环境中溴代有机物由于其持久性、生物富集性及生物毒性受到高度关注。与溴代阻燃剂相比，溴代偶氮染料是一类重要却被忽视的溴代有机物。我国是世界第一大染料生产和使用大国，由于大量生产和广泛应用，偶氮染料被释放到环境介质中。这些物质具有生物毒性和遗传毒性，部分偶氮染料的还原代谢产物表现出比母体化合物更强的生物毒性，对环境生物和人类健康构成了潜在危害。但目前缺乏溴代偶氮染料对水生生物的毒理学研究，且长期慢性毒性效应和致毒机制不明。因此，本项目旨在解析溴代偶氮染料和代谢产物在实际环境浓度暴露下对斑马鱼的多代慢性毒性。比较二者遗传毒性、生殖发育毒性和内分泌干扰效应及分子机制的差异。采用定量分析技术评估化合物在生物体内富集和代谢规律，推算母体化合物和代谢产物的致毒比例。同时识别与毒性效应相关的毒性通路和关键靶点，进一步补充和完善AOP框架，为该类化合物的环境污染评估和生态风险评价提供基础数据和科学依据。

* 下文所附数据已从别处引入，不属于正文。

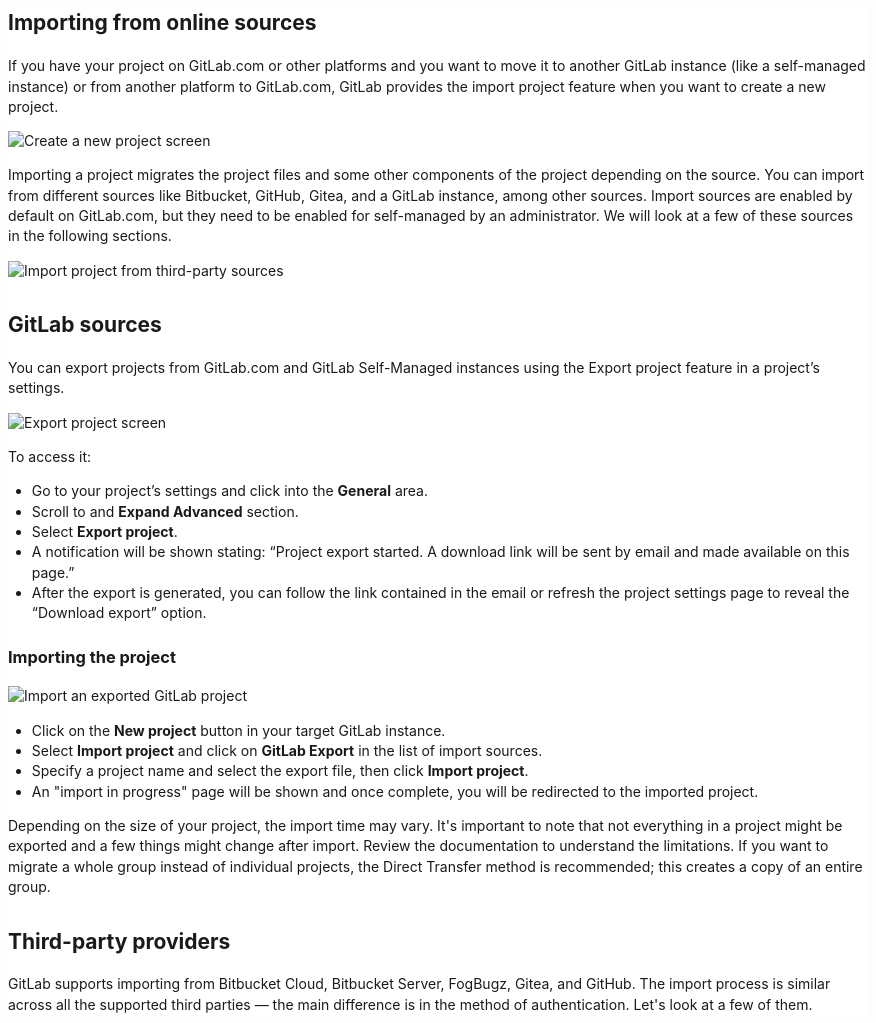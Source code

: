 ## Importing from online sources

If you have your project on GitLab.com or other platforms and you want to move it to another GitLab instance (like a self-managed instance) or from another platform to GitLab.com, GitLab provides the import project feature when you want to create a new project.

![Create a new project screen](https://images.ctfassets.net/r9o86ar0p03f/7wDEsJUuoNKGQ9GlfHfBOx/9e100dd74315db1ed5152ae8f94cff48/image7.png)

Importing a project migrates the project files and some other components of the project depending on the source. You can import from different sources like Bitbucket, GitHub, Gitea, and a GitLab instance, among other sources. Import sources are enabled by default on GitLab.com, but they need to be enabled for self-managed by an administrator. We will look at a few of these sources in the following sections.

![Import project from third-party sources](https://images.ctfassets.net/r9o86ar0p03f/KwAdfu5Bw1WMBIT2vcH61/8af69e5c7bc932bc85c3a07b7f490577/image6.png)

## GitLab sources

You can export projects from GitLab.com and GitLab Self-Managed instances using the Export project feature in a project’s settings.

![Export project screen](https://images.ctfassets.net/r9o86ar0p03f/2swSLi5u64N4woz9EPkZPK/98deb22fb2270870ffacad4c4d2cedc0/image9.png)

To access it:

- Go to your project’s settings and click into the **General** area.
- Scroll to and **Expand Advanced** section.
- Select **Export project**.
- A notification will be shown stating: “Project export started. A download link will be sent by email and made available on this page.”
- After the export is generated, you can follow the link contained in the email or refresh the project settings page to reveal the “Download export” option.

### Importing the project

![Import an exported GitLab project](https://images.ctfassets.net/r9o86ar0p03f/5hX6PExmH217Tscr30pWRr/893e064239d2a186bce278d19a66d1d5/image10.png)

- Click on the **New project** button in your target GitLab instance.
- Select **Import project** and click on **GitLab Export** in the list of import sources.
- Specify a project name and select the export file, then click **Import project**.
- An "import in progress" page will be shown and once complete, you will be redirected to the imported project.

Depending on the size of your project, the import time may vary. It's important to note that not everything in a project might be exported and a few things might change after import. Review the documentation to understand the limitations. If you want to migrate a whole group instead of individual projects, the Direct Transfer method is recommended; this creates a copy of an entire group.

## Third-party providers

GitLab supports importing from Bitbucket Cloud, Bitbucket Server, FogBugz, Gitea, and GitHub. The import process is similar across all the supported third parties — the main difference is in the method of authentication. Let's look at a few of them.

溴代偶氮染料是一类重要却被忽视的溴代有机物。为了解溴代偶氮染料DB79和代谢产物BDNA在环境浓度暴露下的多代慢性毒性、累积效应、隔代影响和毒性机制，揭示与毒性相关的毒性通路和分子机制，本项目系统开展了DB79和BDNA暴露对斑马鱼多代慢性毒性和大鼠亚慢性毒性两项研究。主要发现（1）BDNA暴露对斑马鱼的多代生殖发育与遗传毒性整体大于DB79，且对雌性的影响高于雄性。如DB79对F0代斑马鱼产卵量无影响，而BDNA使F0代斑马鱼产卵量显著降低；高剂量DB79可显著延缓F1代斑马鱼胚胎孵化，而 BDNA使F1代斑马鱼的性分化偏向雄性等；DB79对F2代斑马鱼无影响，而高浓度BDNA可使F2代斑马鱼出现受精率降低、孵化率降低等生殖发育毒性效应。（2）影响的关键毒性通路和分子靶点包括：影响F0、F1代成鱼生殖发育过程、肽链内切酶抑制剂活性、精子酵素结合等通路；F1、F2代幼鱼蛋白水解、代谢传导过程、DNA损伤修复及信号转导等通路的关键分子表达水平变化。（3）DB79和BDNA暴露对大鼠有肝肾毒性和内分泌干扰效应，且BDNA毒性强于DB79。BDNA毒性效应具有明显性别差异，这可能与暴露后雌雄血清浓度水平不同有关。同时雄雌的毒代动力学过程差异显著，雄性大鼠特异性活化亚油酸代谢，D-谷氨酰胺与D-谷氨酸代谢两条代谢通路；雌性大鼠特异性活化苯丙氨酸、酪氨酸和色氨酸生物合成，β-丙氨酸代谢两条代谢通路。（4）采用定量化学分析技术评估二者在生物体内富集和代谢规律，发现DB79暴露大鼠血清并未检出BDNA，结合斑马鱼检测结果，提示溴代偶氮分散染料的主要代谢产物不是BDNA，其毒性效应并非由BDNA介导。（5）本研究补充和完善了偶氮染料和BDNA引起生殖发育毒性和内分泌干扰效应的AOP框架，将为该类化合物的环境污染评估和生态风险评价提供重要基础数据和科学依据。.基于此课题，项目申请人及参与人已发表文章4篇，其中SCI 论文3篇。另有2篇SCI文章撰写中。